İNSANLAR babalarının dedelerinin kendi başlarına gelenleri anlatırken ettikleri sözleri değerli birer miras olarak kuşaktan kuşağa aktarmayı severler. Bu, hem atalara saygının gereği sayılır hem de herkesin bilgiçliğine bir kat daha bilgi katmak demektir. Çoğu zaman da ulusların tarihinde yapılmış hataları başkalarının kusurlarıyla örtmeye yarar.
Cihan Harbi’nin son yıllarında Osmanlı’nın Arap uyrukları için birkaç kuşak öncemizin nasıl konuştuğunu bilmeyenimiz kalmış mıdır? Onların anlattıklarında “Bizi arkadan vurdular”dan başka anlatım yoktur. İngilizler Fransızlar Osmanlı topraklarını birer birer ele geçirirken Arap din kardeşlerimizin istilacılarla işbirliği etmekle kalmayıp kalleşlik de ettikleri, hatta çil altınlar uğruna ihanetlere alet oldukları, en zor durumlarımızda açıkça düşmandan yana olmasalar bile, en azından seyirci kaldıkları hep söylenmiştir. Bunları anlatmanın, Almanlara takılıp insanlarını büyük bir yanlışın savaşında perişan eden izansız Osmanlı yöneticilerinin siyasal hatalarını örtebileceğine inanılmıştır.

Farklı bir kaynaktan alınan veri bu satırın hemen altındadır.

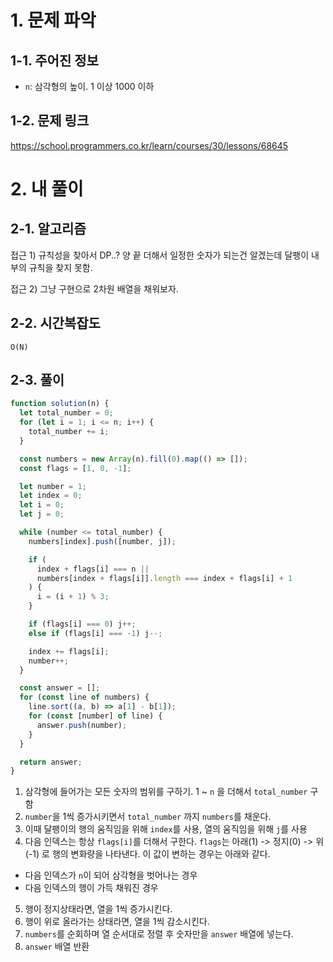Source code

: # 1. 문제 파악

## 1-1. 주어진 정보

- `n`: 삼각형의 높이. 1 이상 1000 이하

## 1-2. 문제 링크

https://school.programmers.co.kr/learn/courses/30/lessons/68645

# 2. 내 풀이

## 2-1. 알고리즘

접근 1) 규칙성을 찾아서 DP..? 양 끝 더해서 일정한 숫자가 되는건 알겠는데 달팽이 내부의 규칙을 찾지 못함.

접근 2) 그냥 구현으로 2차원 배열을 채워보자.

## 2-2. 시간복잡도

`O(N)`

## 2-3. 풀이

```js
function solution(n) {
  let total_number = 0;
  for (let i = 1; i <= n; i++) {
    total_number += i;
  }

  const numbers = new Array(n).fill(0).map(() => []);
  const flags = [1, 0, -1];

  let number = 1;
  let index = 0;
  let i = 0;
  let j = 0;

  while (number <= total_number) {
    numbers[index].push([number, j]);

    if (
      index + flags[i] === n ||
      numbers[index + flags[i]].length === index + flags[i] + 1
    ) {
      i = (i + 1) % 3;
    }

    if (flags[i] === 0) j++;
    else if (flags[i] === -1) j--;

    index += flags[i];
    number++;
  }

  const answer = [];
  for (const line of numbers) {
    line.sort((a, b) => a[1] - b[1]);
    for (const [number] of line) {
      answer.push(number);
    }
  }

  return answer;
}
```

1. 삼각형에 들어가는 모든 숫자의 범위를 구하기. 1 ~ `n` 을 더해서 `total_number` 구함
2. `number`을 1씩 증가시키면서 `total_number` 까지 `numbers`를 채운다.
3. 이때 달팽이의 행의 움직임을 위해 `index`를 사용, 열의 움직임을 위해 `j`를 사용
4. 다음 인덱스는 항상 `flags[i]`를 더해서 구한다. `flags`는 아래(1) -> 정지(0) -> 위(-1) 로 행의 변화량을 나타낸다. 이 값이 변하는 경우는 아래와 같다.

- 다음 인덱스가 `n`이 되어 삼각형을 벗어나는 경우
- 다음 인덱스의 행이 가득 채워진 경우

5. 행이 정지상태라면, 열을 1씩 증가시킨다.
6. 행이 위로 올라가는 상태라면, 열을 1씩 감소시킨다.
7. `numbers`를 순회하며 열 순서대로 정렬 후 숫자만을 `answer` 배열에 넣는다.
8. `answer` 배열 반환
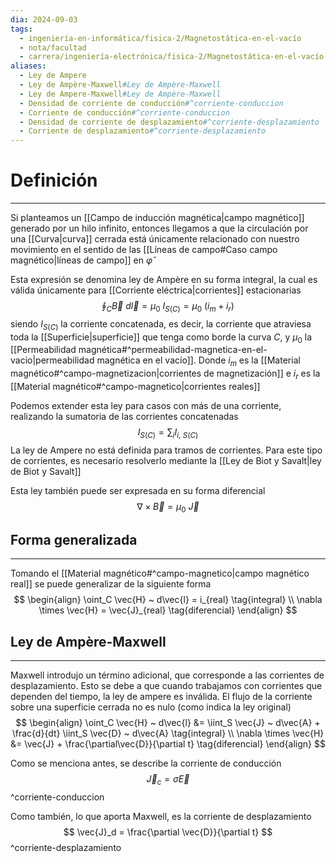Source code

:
 ```yaml
---
dia: 2024-09-03
tags:
  - ingeniería-en-informática/fisica-2/Magnetostática-en-el-vacío
  - nota/facultad
  - carrera/ingeniería-electrónica/fisica-2/Magnetostática-en-el-vacío
aliases:
  - Ley de Ampere
  - Ley de Ampère-Maxwell#Ley de Ampère-Maxwell
  - Ley de Ampere-Maxwell#Ley de Ampère-Maxwell
  - Densidad de corriente de conducción#^corriente-conduccion
  - Corriente de conducción#^corriente-conduccion
  - Densidad de corriente de desplazamiento#^corriente-desplazamiento
  - Corriente de desplazamiento#^corriente-desplazamiento
---
```

# Definición
---
Si planteamos un [[Campo de inducción magnética|campo magnético]] generado por un hilo infinito, entonces llegamos a que la circulación por una [[Curva|curva]] cerrada está únicamente relacionado con nuestro movimiento en el sentido de las [[Líneas de campo#Caso campo magnético|líneas de campo]] en $\hat{\varphi}$ 

Esta expresión se denomina ley de Ampère en su forma integral, la cual es válida únicamente para [[Corriente eléctrica|corrientes]] estacionarias $$ \oint_{C} \vec{B} ~ d\vec{l} = \mu_0 ~ I_{S(C)} = \mu_0 ~ (i_m + i_r) $$ siendo $I_{S(C)}$ la corriente concatenada, es decir, la corriente que atraviesa toda la [[Superficie|superficie]] que tenga como borde la curva $C$, y $\mu_0$ la [[Permeabilidad magnética#^permeabilidad-magnetica-en-el-vacio|permeabilidad magnética en el vacío]]. Donde $i_m$ es la [[Material magnético#^campo-magnetizacion|corrientes de magnetización]] e $i_r$ es la [[Material magnético#^campo-magnetico|corrientes reales]]

Podemos extender esta ley para casos con más de una corriente, realizando la sumatoria de las corrientes concatenadas $$ I_{S(C)} = \sum_i I_{i,~S(C)} $$
La ley de Ampere no está definida para tramos de corrientes. Para este tipo de corrientes, es necesario resolverlo mediante la [[Ley de Biot y Savalt|ley de Biot y Savalt]]

Esta ley también puede ser expresada en su forma diferencial $$ \nabla \times \vec{B} = \mu_0 ~ \vec{J} $$
## Forma generalizada
---
Tomando el [[Material magnético#^campo-magnetico|campo magnético real]] se puede generalizar de la siguiente forma
$$ \begin{align} 
    \oint_C \vec{H} ~ d\vec{l} = i_{real} \tag{integral} \\
    \nabla \times \vec{H} = \vec{J}_{real} \tag{diferencial}
\end{align} $$

## Ley de Ampère-Maxwell
---
Maxwell introdujo un término adicional, que corresponde a las corrientes de desplazamiento. Esto se debe a que cuando trabajamos con corrientes que dependen del tiempo, la ley de ampere es inválida. El flujo de la corriente sobre una superficie cerrada no es nulo (como indica la ley original) $$ \begin{align} 
    \oint_C \vec{H} ~ d\vec{l} &= \iint_S \vec{J} ~ d\vec{A} + \frac{d}{dt} \iint_S \vec{D} ~ d\vec{A} \tag{integral} \\ 
    \nabla \times \vec{H} &= \vec{J} + \frac{\partial\vec{D}}{\partial t} \tag{diferencial}
\end{align} $$

Como se menciona antes, se describe la corriente de conducción $$ \vec{J}_c = \sigma \vec{E} $$ 
^corriente-conduccion

Como también, lo que aporta Maxwell, es la corriente de desplazamiento $$ \vec{J}_d = \frac{\partial \vec{D}}{\partial t} $$ ^corriente-desplazamiento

Bu söylenenlerin doğru olup olmadığını sorgulamak aklımızdan bile geçmez; önceki kuşak ya da kuşaklar öyle söylemişse öyledir. Belki, onların yaralanmışlıklarına, ihanet karşısındaki kızgınlıklarına, alınmamış hınçlarına katılmak isteyişimizin, acılarını paylaşabilme çabamızın bir belirtisidir bu, belki de tarihi kendimize göre yazma alışkanlığımızın bir sonucu.

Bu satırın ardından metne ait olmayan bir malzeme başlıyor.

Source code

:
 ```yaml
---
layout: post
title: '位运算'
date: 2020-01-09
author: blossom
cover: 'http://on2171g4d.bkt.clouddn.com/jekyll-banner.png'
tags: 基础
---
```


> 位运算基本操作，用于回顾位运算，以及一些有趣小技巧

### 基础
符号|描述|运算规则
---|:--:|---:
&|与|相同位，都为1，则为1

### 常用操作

Bilmiyoruz, herhalde öbür toplumlarda da böyledir ama, biz çoğu zaman kendimizi tarihin mağdurlarından saydığımız için bu çeşit duygular rahatlatır bizi.
Şu günlerde, insan ister istemez, birkaç kuşak sonrası Arapların kendi babaları ve dedelerinden şimdiki Türkler için neler duyabileceklerini merak etmeden duramıyor. Acaba bizim de onlara ihanet ettiğimiz, Batılı emperyalistlere ve sermaye saldırganlarının öncülüğüne kalktığımız, Araplar ezilirken seyirci kalmaktan da öteye işbirlikçiliğe soyunduğumuz mu anlatılacak geleceğin genç Araplarına? Bizim “arkadan vurulduk” yakınmamıza benzer bir hikâye onlara da anlatılabilir mi?

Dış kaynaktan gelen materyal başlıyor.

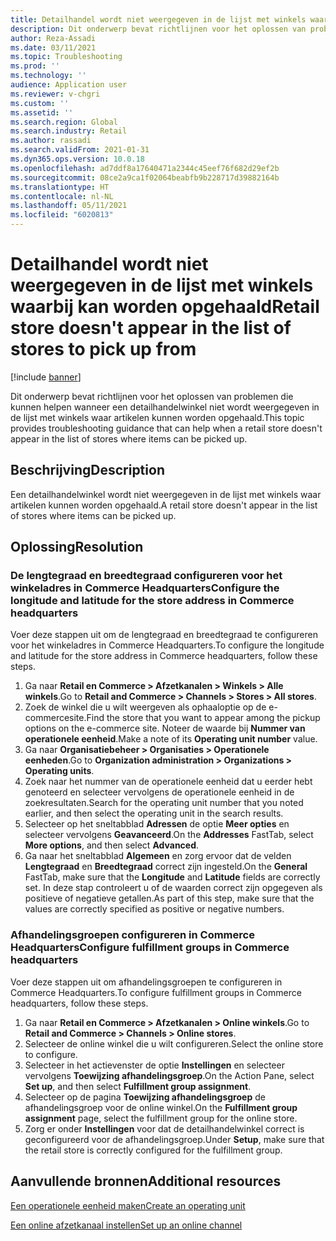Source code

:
 ```yaml
---
title: Detailhandel wordt niet weergegeven in de lijst met winkels waarbij kan worden opgehaald
description: Dit onderwerp bevat richtlijnen voor het oplossen van problemen die kunnen helpen wanneer een detailhandelwinkel niet wordt weergegeven in de lijst met winkels waar artikelen kunnen worden opgehaald.
author: Reza-Assadi
ms.date: 03/11/2021
ms.topic: Troubleshooting
ms.prod: ''
ms.technology: ''
audience: Application user
ms.reviewer: v-chgri
ms.custom: ''
ms.assetid: ''
ms.search.region: Global
ms.search.industry: Retail
ms.author: rassadi
ms.search.validFrom: 2021-01-31
ms.dyn365.ops.version: 10.0.18
ms.openlocfilehash: ad7ddf8a17640471a2344c45eef76f682d29ef2b
ms.sourcegitcommit: 08ce2a9ca1f02064beabfb9b228717d39882164b
ms.translationtype: HT
ms.contentlocale: nl-NL
ms.lasthandoff: 05/11/2021
ms.locfileid: "6020813"
---
```

# <a name="retail-store-doesnt-appear-in-the-list-of-stores-to-pick-up-from"></a><span data-ttu-id="5bab6-103">Detailhandel wordt niet weergegeven in de lijst met winkels waarbij kan worden opgehaald</span><span class="sxs-lookup"><span data-stu-id="5bab6-103">Retail store doesn't appear in the list of stores to pick up from</span></span>

[!include [banner](../../includes/banner.md)]

<span data-ttu-id="5bab6-104">Dit onderwerp bevat richtlijnen voor het oplossen van problemen die kunnen helpen wanneer een detailhandelwinkel niet wordt weergegeven in de lijst met winkels waar artikelen kunnen worden opgehaald.</span><span class="sxs-lookup"><span data-stu-id="5bab6-104">This topic provides troubleshooting guidance that can help when a retail store doesn't appear in the list of stores where items can be picked up.</span></span>

## <a name="description"></a><span data-ttu-id="5bab6-105">Beschrijving</span><span class="sxs-lookup"><span data-stu-id="5bab6-105">Description</span></span>

<span data-ttu-id="5bab6-106">Een detailhandelwinkel wordt niet weergegeven in de lijst met winkels waar artikelen kunnen worden opgehaald.</span><span class="sxs-lookup"><span data-stu-id="5bab6-106">A retail store doesn't appear in the list of stores where items can be picked up.</span></span>

## <a name="resolution"></a><span data-ttu-id="5bab6-107">Oplossing</span><span class="sxs-lookup"><span data-stu-id="5bab6-107">Resolution</span></span>

### <a name="configure-the-longitude-and-latitude-for-the-store-address-in-commerce-headquarters"></a><span data-ttu-id="5bab6-108">De lengtegraad en breedtegraad configureren voor het winkeladres in Commerce Headquarters</span><span class="sxs-lookup"><span data-stu-id="5bab6-108">Configure the longitude and latitude for the store address in Commerce headquarters</span></span>

<span data-ttu-id="5bab6-109">Voer deze stappen uit om de lengtegraad en breedtegraad te configureren voor het winkeladres in Commerce Headquarters.</span><span class="sxs-lookup"><span data-stu-id="5bab6-109">To configure the longitude and latitude for the store address in Commerce headquarters, follow these steps.</span></span>

1. <span data-ttu-id="5bab6-110">Ga naar **Retail en Commerce \> Afzetkanalen \> Winkels \> Alle winkels**.</span><span class="sxs-lookup"><span data-stu-id="5bab6-110">Go to **Retail and Commerce \> Channels \> Stores \> All stores**.</span></span>
1. <span data-ttu-id="5bab6-111">Zoek de winkel die u wilt weergeven als ophaaloptie op de e-commercesite.</span><span class="sxs-lookup"><span data-stu-id="5bab6-111">Find the store that you want to appear among the pickup options on the e-commerce site.</span></span> <span data-ttu-id="5bab6-112">Noteer de waarde bij **Nummer van operationele eenheid**.</span><span class="sxs-lookup"><span data-stu-id="5bab6-112">Make a note of its **Operating unit number** value.</span></span>
1. <span data-ttu-id="5bab6-113">Ga naar **Organisatiebeheer \> Organisaties \> Operationele eenheden**.</span><span class="sxs-lookup"><span data-stu-id="5bab6-113">Go to **Organization administration \> Organizations \> Operating units**.</span></span>
1. <span data-ttu-id="5bab6-114">Zoek naar het nummer van de operationele eenheid dat u eerder hebt genoteerd en selecteer vervolgens de operationele eenheid in de zoekresultaten.</span><span class="sxs-lookup"><span data-stu-id="5bab6-114">Search for the operating unit number that you noted earlier, and then select the operating unit in the search results.</span></span>
1. <span data-ttu-id="5bab6-115">Selecteer op het sneltabblad **Adressen** de optie **Meer opties** en selecteer vervolgens **Geavanceerd**.</span><span class="sxs-lookup"><span data-stu-id="5bab6-115">On the **Addresses** FastTab, select **More options**, and then select **Advanced**.</span></span>
1. <span data-ttu-id="5bab6-116">Ga naar het sneltabblad **Algemeen** en zorg ervoor dat de velden **Lengtegraad** en **Breedtegraad** correct zijn ingesteld.</span><span class="sxs-lookup"><span data-stu-id="5bab6-116">On the **General** FastTab, make sure that the **Longitude** and **Latitude** fields are correctly set.</span></span> <span data-ttu-id="5bab6-117">In deze stap controleert u of de waarden correct zijn opgegeven als positieve of negatieve getallen.</span><span class="sxs-lookup"><span data-stu-id="5bab6-117">As part of this step, make sure that the values are correctly specified as positive or negative numbers.</span></span>

### <a name="configure-fulfillment-groups-in-commerce-headquarters"></a><span data-ttu-id="5bab6-118">Afhandelingsgroepen configureren in Commerce Headquarters</span><span class="sxs-lookup"><span data-stu-id="5bab6-118">Configure fulfillment groups in Commerce headquarters</span></span>

<span data-ttu-id="5bab6-119">Voer deze stappen uit om afhandelingsgroepen te configureren in Commerce Headquarters.</span><span class="sxs-lookup"><span data-stu-id="5bab6-119">To configure fulfillment groups in Commerce headquarters, follow these steps.</span></span>

1. <span data-ttu-id="5bab6-120">Ga naar **Retail en Commerce \> Afzetkanalen \> Online winkels**.</span><span class="sxs-lookup"><span data-stu-id="5bab6-120">Go to **Retail and Commerce \> Channels \> Online stores**.</span></span>
1. <span data-ttu-id="5bab6-121">Selecteer de online winkel die u wilt configureren.</span><span class="sxs-lookup"><span data-stu-id="5bab6-121">Select the online store to configure.</span></span>
1. <span data-ttu-id="5bab6-122">Selecteer in het actievenster de optie **Instellingen** en selecteer vervolgens **Toewijzing afhandelingsgroep**.</span><span class="sxs-lookup"><span data-stu-id="5bab6-122">On the Action Pane, select **Set up**, and then select **Fulfillment group assignment**.</span></span>
1. <span data-ttu-id="5bab6-123">Selecteer op de pagina **Toewijzing afhandelingsgroep** de afhandelingsgroep voor de online winkel.</span><span class="sxs-lookup"><span data-stu-id="5bab6-123">On the **Fulfillment group assignment** page, select the fulfillment group for the online store.</span></span>
1. <span data-ttu-id="5bab6-124">Zorg er onder **Instellingen** voor dat de detailhandelwinkel correct is geconfigureerd voor de afhandelingsgroep.</span><span class="sxs-lookup"><span data-stu-id="5bab6-124">Under **Setup**, make sure that the retail store is correctly configured for the fulfillment group.</span></span>

## <a name="additional-resources"></a><span data-ttu-id="5bab6-125">Aanvullende bronnen</span><span class="sxs-lookup"><span data-stu-id="5bab6-125">Additional resources</span></span> 

[<span data-ttu-id="5bab6-126">Een operationele eenheid maken</span><span class="sxs-lookup"><span data-stu-id="5bab6-126">Create an operating unit</span></span>](../../fin-ops-core/fin-ops/organization-administration/tasks/create-operating-unit.md)

[<span data-ttu-id="5bab6-127">Een online afzetkanaal instellen</span><span class="sxs-lookup"><span data-stu-id="5bab6-127">Set up an online channel</span></span>](../channel-setup-online.md)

Kendi eski kuşaklarımız öyle ihanet olaylarını dinlerken hain denenlerin işbirlikçi olmayabileceğini, kendi bağımsızlığını kazanmak için İngilizin ya da Fransızın istilacılığından yararlanmak istemiş olabileceklerini nasıl düşünmedilerse, geleceğin Arapları da Ankara’nın ne tür baskılar altında NATO planlarına hizmet etmek zorunda kaldığını hiç akıllarından geçirmeyebilirler.
Dolayısıyla, sürüklendiğimiz durumlardan şöyle bir ders çıkarmak pek yanlış olmaz: Her kuşak, yaşadıklarını kendi çocuklarına anlatırken zihinlere kazınan tabloların başkalarınca nasıl yorumlanabileceğine özen göstermeli ve kendini haklı çıkarmak için tarihin gerçeklerini çarpıtmaktan uzak durmalıdır.